→ **PROBLEM TO WORK ON**: All pictures are to be omitted while the lines starting at the line with "- Detailed analysis" and ending at the line with "Then you may" in the material below are retyped exactly, both ends included.

+++ PROVIDED ENTRIES

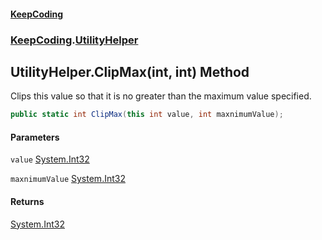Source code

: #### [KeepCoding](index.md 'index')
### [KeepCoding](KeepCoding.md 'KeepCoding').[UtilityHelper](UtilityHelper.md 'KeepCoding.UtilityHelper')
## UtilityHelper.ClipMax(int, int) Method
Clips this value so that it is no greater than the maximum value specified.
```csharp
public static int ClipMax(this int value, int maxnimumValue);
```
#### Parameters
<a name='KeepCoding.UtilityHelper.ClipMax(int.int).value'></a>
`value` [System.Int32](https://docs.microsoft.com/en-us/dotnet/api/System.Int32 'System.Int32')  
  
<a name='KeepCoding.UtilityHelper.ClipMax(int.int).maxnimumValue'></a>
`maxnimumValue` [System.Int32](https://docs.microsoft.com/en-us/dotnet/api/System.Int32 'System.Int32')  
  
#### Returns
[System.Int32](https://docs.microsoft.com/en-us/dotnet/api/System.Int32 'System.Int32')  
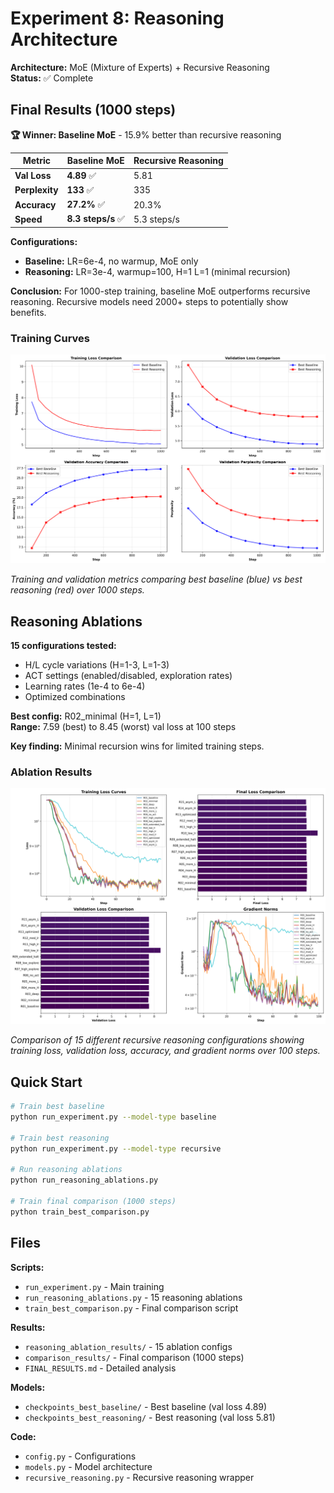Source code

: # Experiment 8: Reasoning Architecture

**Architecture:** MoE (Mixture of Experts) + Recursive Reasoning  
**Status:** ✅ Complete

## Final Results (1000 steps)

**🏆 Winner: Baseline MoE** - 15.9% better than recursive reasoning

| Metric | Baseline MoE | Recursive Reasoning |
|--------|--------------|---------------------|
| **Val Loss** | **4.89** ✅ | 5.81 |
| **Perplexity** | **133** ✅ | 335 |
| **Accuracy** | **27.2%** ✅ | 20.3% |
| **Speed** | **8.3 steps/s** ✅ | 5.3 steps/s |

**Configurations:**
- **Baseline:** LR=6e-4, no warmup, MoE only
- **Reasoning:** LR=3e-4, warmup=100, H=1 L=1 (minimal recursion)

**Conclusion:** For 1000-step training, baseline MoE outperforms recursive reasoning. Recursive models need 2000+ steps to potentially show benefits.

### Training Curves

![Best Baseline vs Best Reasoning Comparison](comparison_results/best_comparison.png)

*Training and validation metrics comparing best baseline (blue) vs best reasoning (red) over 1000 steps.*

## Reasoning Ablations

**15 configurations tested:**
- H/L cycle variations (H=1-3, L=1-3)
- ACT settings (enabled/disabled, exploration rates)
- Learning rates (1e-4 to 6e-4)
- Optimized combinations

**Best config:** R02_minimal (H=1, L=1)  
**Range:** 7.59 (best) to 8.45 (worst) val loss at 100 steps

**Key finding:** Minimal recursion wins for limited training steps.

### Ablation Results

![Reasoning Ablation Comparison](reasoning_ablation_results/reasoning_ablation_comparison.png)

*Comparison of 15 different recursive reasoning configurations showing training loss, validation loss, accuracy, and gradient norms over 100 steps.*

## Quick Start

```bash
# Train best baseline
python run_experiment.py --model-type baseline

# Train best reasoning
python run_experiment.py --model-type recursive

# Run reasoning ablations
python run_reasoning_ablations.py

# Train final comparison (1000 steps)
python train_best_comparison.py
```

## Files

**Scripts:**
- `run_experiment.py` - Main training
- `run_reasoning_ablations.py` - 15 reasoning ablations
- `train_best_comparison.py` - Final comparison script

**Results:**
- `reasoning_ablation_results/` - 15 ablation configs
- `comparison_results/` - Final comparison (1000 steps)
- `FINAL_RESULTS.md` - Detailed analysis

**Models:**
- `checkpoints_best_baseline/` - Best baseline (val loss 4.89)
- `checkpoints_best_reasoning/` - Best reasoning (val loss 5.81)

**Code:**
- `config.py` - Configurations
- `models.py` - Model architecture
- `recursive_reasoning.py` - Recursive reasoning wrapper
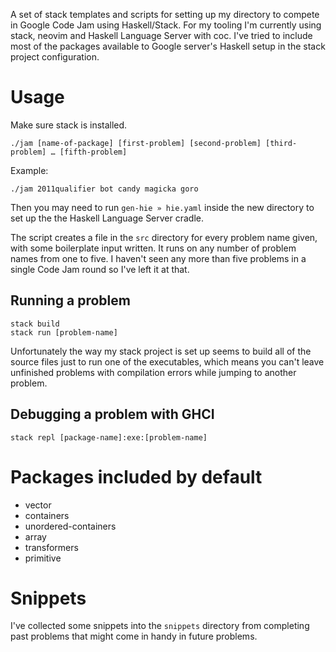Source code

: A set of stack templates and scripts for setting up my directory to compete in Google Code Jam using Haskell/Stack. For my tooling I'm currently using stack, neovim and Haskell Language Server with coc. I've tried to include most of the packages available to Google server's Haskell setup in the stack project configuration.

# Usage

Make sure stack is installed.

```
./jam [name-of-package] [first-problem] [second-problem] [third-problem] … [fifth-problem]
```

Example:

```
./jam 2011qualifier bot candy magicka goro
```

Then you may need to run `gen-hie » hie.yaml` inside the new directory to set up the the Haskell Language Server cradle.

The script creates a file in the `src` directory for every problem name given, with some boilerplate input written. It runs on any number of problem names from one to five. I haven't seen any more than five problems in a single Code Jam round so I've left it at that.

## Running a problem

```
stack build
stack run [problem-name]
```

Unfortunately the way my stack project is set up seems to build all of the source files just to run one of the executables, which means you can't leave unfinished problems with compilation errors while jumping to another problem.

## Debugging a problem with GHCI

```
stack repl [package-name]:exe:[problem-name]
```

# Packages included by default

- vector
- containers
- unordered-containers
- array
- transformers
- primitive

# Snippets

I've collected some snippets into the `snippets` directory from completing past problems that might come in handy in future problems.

++++++

→ **YOUR RESPONSE**:
- `FINAL_RESULTS.md` - Detailed analysis

**Models:**
- `checkpoints_best_baseline/` - Best baseline (val loss 4.89)
- `checkpoints_best_reasoning/` - Best reasoning (val loss 5.81)

**Code:**
- `config.py` - Configurations
- `models.py` - Model architecture
- `recursive_reasoning.py` - Recursive reasoning wrapper
Source code

: A set of stack templates and scripts for setting up my directory to compete in Google Code Jam using Haskell/Stack. For my tooling I'm currently using stack, neovim and Haskell Language Server with coc. I've tried to include most of the packages available to Google server's Haskell setup in the stack project configuration.

# Usage

Make sure stack is installed.

```
./jam [name-of-package] [first-problem] [second-problem] [third-problem] … [fifth-problem]
```

Example:

```
./jam 2011qualifier bot candy magicka goro
```

Then you may need to run `gen-hie » hie.yaml` inside the new directory to set up the the Haskell Language Server cradle.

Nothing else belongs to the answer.